**Exercise goal:** Find the lines in these entries that include the word "该脚本可检测" and state how many there are, with no other words.

**Data extract:**
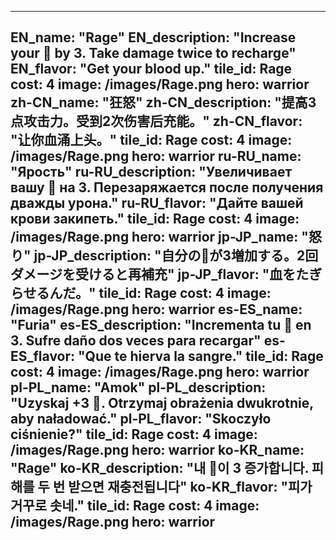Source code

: ---

EN_name: "Rage"
EN_description: "Increase your 🔸 by 3. Take damage twice to recharge"
EN_flavor: "Get your blood up."
tile_id: Rage
cost: 4
image: /images/Rage.png
hero: warrior
zh-CN_name: "狂怒"
zh-CN_description: "提高3点攻击力。受到2次伤害后充能。"
zh-CN_flavor: "让你血涌上头。"
tile_id: Rage
cost: 4
image: /images/Rage.png
hero: warrior
ru-RU_name: "Ярость"
ru-RU_description: "Увеличивает вашу 🔸 на 3. Перезаряжается после получения дважды урона."
ru-RU_flavor: "Дайте вашей крови закипеть."
tile_id: Rage
cost: 4
image: /images/Rage.png
hero: warrior
jp-JP_name: "怒り"
jp-JP_description: "自分の🔸が3増加する。2回ダメージを受けると再補充"
jp-JP_flavor: "血をたぎらせるんだ。"
tile_id: Rage
cost: 4
image: /images/Rage.png
hero: warrior
es-ES_name: "Furia"
es-ES_description: "Incrementa tu 🔸 en 3. Sufre daño dos veces para recargar"
es-ES_flavor: "Que te hierva la sangre."
tile_id: Rage
cost: 4
image: /images/Rage.png
hero: warrior
pl-PL_name: "Amok"
pl-PL_description: "Uzyskaj +3 🔸. Otrzymaj obrażenia dwukrotnie, aby naładować."
pl-PL_flavor: "Skoczyło ciśnienie?"
tile_id: Rage
cost: 4
image: /images/Rage.png
hero: warrior
ko-KR_name: "Rage"
ko-KR_description: "내 🔸이 3 증가합니다. 피해를 두 번 받으면 재충전됩니다"
ko-KR_flavor: "피가 거꾸로 솟네."
tile_id: Rage
cost: 4
image: /images/Rage.png
hero: warrior
---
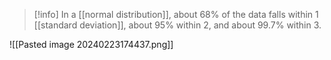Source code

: > [!info] In a [[normal distribution]], about 68% of the data falls within 1 [[standard deviation]], about 95% within 2, and about 99.7% within 3.

![[Pasted image 20240223174437.png]]
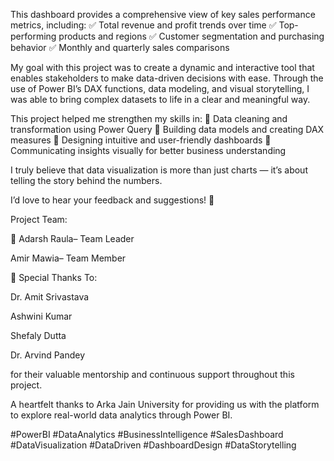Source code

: This dashboard provides a comprehensive view of key sales performance metrics, including:
✅ Total revenue and profit trends over time
✅ Top-performing products and regions
✅ Customer segmentation and purchasing behavior
✅ Monthly and quarterly sales comparisons

My goal with this project was to create a dynamic and interactive tool that enables stakeholders to make data-driven decisions with ease. Through the use of Power BI’s DAX functions, data modeling, and visual storytelling, I was able to bring complex datasets to life in a clear and meaningful way.

This project helped me strengthen my skills in:
🔹 Data cleaning and transformation using Power Query
🔹 Building data models and creating DAX measures
🔹 Designing intuitive and user-friendly dashboards
🔹 Communicating insights visually for better business understanding

I truly believe that data visualization is more than just charts — it’s about telling the story behind the numbers.

I’d love to hear your feedback and suggestions! 🙌

 Project Team:

🌟 Adarsh Raula– Team Leader

Amir Mawia– Team Member

🙏 Special Thanks To:

Dr. Amit Srivastava

Ashwini Kumar

Shefaly Dutta

Dr. Arvind Pandey

for their valuable mentorship and continuous support throughout this project.

A heartfelt thanks to Arka Jain University
 for providing us with the platform to explore real-world data analytics through Power BI.


#PowerBI #DataAnalytics #BusinessIntelligence #SalesDashboard #DataVisualization #DataDriven #DashboardDesign #DataStorytelling
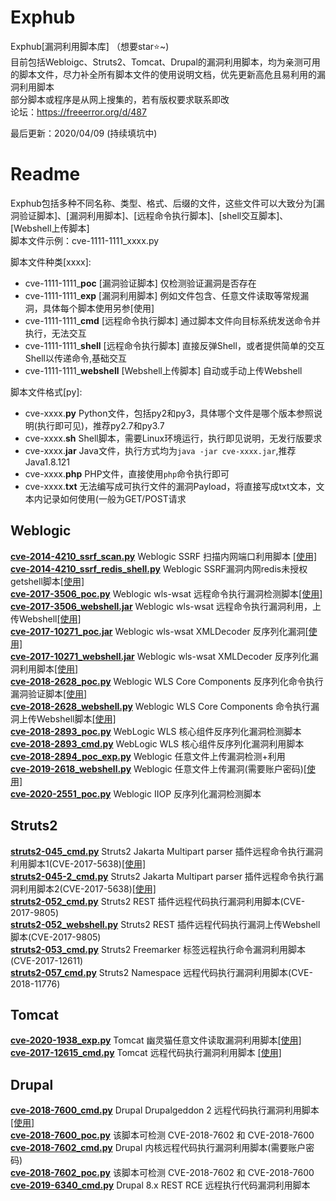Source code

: # Exphub
Exphub[漏洞利用脚本库] （想要star⭐~)  
目前包括Webloigc、Struts2、Tomcat、Drupal的漏洞利用脚本，均为亲测可用的脚本文件，尽力补全所有脚本文件的使用说明文档，优先更新高危且易利用的漏洞利用脚本  
部分脚本或程序是从网上搜集的，若有版权要求联系即改  
论坛：https://freeerror.org/d/487

最后更新：2020/04/09 (持续填坑中)  

# Readme
Exphub包括多种不同名称、类型、格式、后缀的文件，这些文件可以大致分为[漏洞验证脚本]、[漏洞利用脚本]、[远程命令执行脚本]、[shell交互脚本]、[Webshell上传脚本]  
脚本文件示例：cve-1111-1111_xxxx.py  

脚本文件种类[xxxx]:  
- cve-1111-1111_**poc** [漏洞验证脚本] 仅检测验证漏洞是否存在
- cve-1111-1111_**exp** [漏洞利用脚本] 例如文件包含、任意文件读取等常规漏洞，具体每个脚本使用另参[使用]
- cve-1111-1111_**cmd** [远程命令执行脚本] 通过脚本文件向目标系统发送命令并执行，无法交互
- cve-1111-1111_**shell** [远程命令执行脚本] 直接反弹Shell，或者提供简单的交互Shell以传递命令,基础交互
- cve-1111-1111_**webshell** [Webshell上传脚本] 自动或手动上传Webshell  

脚本文件格式[py]:  
- cve-xxxx.**py** Python文件，包括py2和py3，具体哪个文件是哪个版本参照说明(执行即可见)，推荐py2.7和py3.7
- cve-xxxx.**sh** Shell脚本，需要Linux环境运行，执行即见说明，无发行版要求
- cve-xxxx.**jar** Java文件，执行方式均为`java -jar cve-xxxx.jar`,推荐Java1.8.121
- cve-xxxx.**php** PHP文件，直接使用`php`命令执行即可
- cve-xxxx.**txt** 无法编写成可执行文件的漏洞Payload，将直接写成txt文本，文本内记录如何使用(一般为GET/POST请求

## Weblogic
[**cve-2014-4210_ssrf_scan.py**](https://github.com/zhzyker/exphub/blob/master/weblogic/) Weblogic SSRF 扫描内网端口利用脚本 [[使用]](https://freeerror.org/d/483)  
[**cve-2014-4210_ssrf_redis_shell.py**](https://github.com/zhzyker/exphub/blob/master/weblogic/) Weblogic SSRF漏洞内网redis未授权getshell脚本[[使用]](https://freeerror.org/d/483)  
[**cve-2017-3506_poc.py**](https://github.com/zhzyker/exphub/blob/master/weblogic/) Weblogic wls-wsat 远程命令执行漏洞检测脚本[[使用]](https://freeerror.org/d/468)  
[**cve-2017-3506_webshell.jar**](https://github.com/zhzyker/exphub/blob/master/weblogic/) Weblogic wls-wsat 远程命令执行漏洞利用，上传Webshell[[使用]](https://freeerror.org/d/468)  
[**cve-2017-10271_poc.jar**](https://github.com/zhzyker/exphub/blob/master/weblogic/) Weblogic wls-wsat XMLDecoder 反序列化漏洞[[使用]](https://freeerror.org/d/460)  
[**cve-2017-10271_webshell.jar**](https://github.com/zhzyker/exphub/blob/master/weblogic/) Weblogic wls-wsat XMLDecoder 反序列化漏洞利用脚本[[使用]](https://freeerror.org/d/460)  
[**cve-2018-2628_poc.py**](https://github.com/zhzyker/exphub/blob/master/weblogic/) Weblogic WLS Core Components 反序列化命令执行漏洞验证脚本[[使用]](https://freeerror.org/d/464)  
[**cve-2018-2628_webshell.py**](https://github.com/zhzyker/exphub/blob/master/weblogic/) 	Weblogic WLS Core Components 命令执行漏洞上传Webshell脚本[[使用]](https://freeerror.org/d/464)  
[**cve-2018-2893_poc.py**](https://github.com/zhzyker/exphub/blob/master/weblogic/) WebLogic WLS 核心组件反序列化漏洞检测脚本  
[**cve-2018-2893_cmd.py**](https://github.com/zhzyker/exphub/blob/master/weblogic/) WebLogic WLS 核心组件反序列化漏洞利用脚本  
[**cve-2018-2894_poc_exp.py**](https://github.com/zhzyker/exphub/blob/master/weblogic/)	Weblogic 任意文件上传漏洞检测+利用  
[**cve-2019-2618_webshell.py**](https://github.com/zhzyker/exphub/blob/master/weblogic/) Weblogic 任意文件上传漏洞(需要账户密码)[[使用]](https://freeerror.org/d/469)  
[**cve-2020-2551_poc.py**](https://github.com/zhzyker/exphub/blob/master/weblogic/) Weblogic IIOP 反序列化漏洞检测脚本

## Struts2
[**struts2-045_cmd.py**](https://github.com/zhzyker/exphub/blob/master/struts2)	Struts2 Jakarta Multipart parser 插件远程命令执行漏洞利用脚本1(CVE-2017-5638)[[使用]](https://freeerror.org/d/470)  
[**struts2-045-2_cmd.py**](https://github.com/zhzyker/exphub/blob/master/struts2)	Struts2 Jakarta Multipart parser 插件远程命令执行漏洞利用脚本2(CVE-2017-5638)[[使用]](https://freeerror.org/d/470)  
[**struts2-052_cmd.py**](https://github.com/zhzyker/exphub/blob/master/struts2) Struts2 REST 插件远程代码执行漏洞利用脚本(CVE-2017-9805)  
[**struts2-052_webshell.py**](https://github.com/zhzyker/exphub/blob/master/struts2) Struts2 REST 插件远程代码执行漏洞上传Webshell脚本(CVE-2017-9805)  
[**struts2-053_cmd.py**](https://github.com/zhzyker/exphub/blob/master/struts2) Struts2 Freemarker 标签远程执行命令漏洞利用脚本(CVE-2017-12611)  
[**struts2-057_cmd.py**](https://github.com/zhzyker/exphub/blob/master/struts2) Struts2 Namespace 远程代码执行漏洞利用脚本(CVE-2018-11776)  



## Tomcat
[**cve-2020-1938_exp.py**](https://github.com/zhzyker/exphub/blob/master/tomcat/) Tomcat 幽灵猫任意文件读取漏洞利用脚本[[使用]](https://freeerror.org/d/484)  
[**cve-2017-12615_cmd.py**](https://github.com/zhzyker/exphub/blob/master/tomcat/) Tomcat 远程代码执行漏洞利用脚本
[[使用]](https://freeerror.org/d/411)

## Drupal
[**cve-2018-7600_cmd.py**](https://github.com/zhzyker/exphub/tree/master/drupal) Drupal Drupalgeddon 2 远程代码执行漏洞利用脚本[[使用]](https://freeerror.org/d/426)  
[**cve-2018-7600_poc.py**](https://github.com/zhzyker/exphub/tree/master/drupal) 该脚本可检测 CVE-2018-7602 和 CVE-2018-7600  
[**cve-2018-7602_cmd.py**](https://github.com/zhzyker/exphub/tree/master/drupal) Drupal 内核远程代码执行漏洞利用脚本(需要账户密码)  
[**cve-2018-7602_poc.py**](https://github.com/zhzyker/exphub/tree/master/drupal) 该脚本可检测 CVE-2018-7602 和 CVE-2018-7600  
[**cve-2019-6340_cmd.py**](https://github.com/zhzyker/exphub/tree/master/drupal) Drupal 8.x REST RCE 远程执行代码漏洞利用脚本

**Completed task:** 2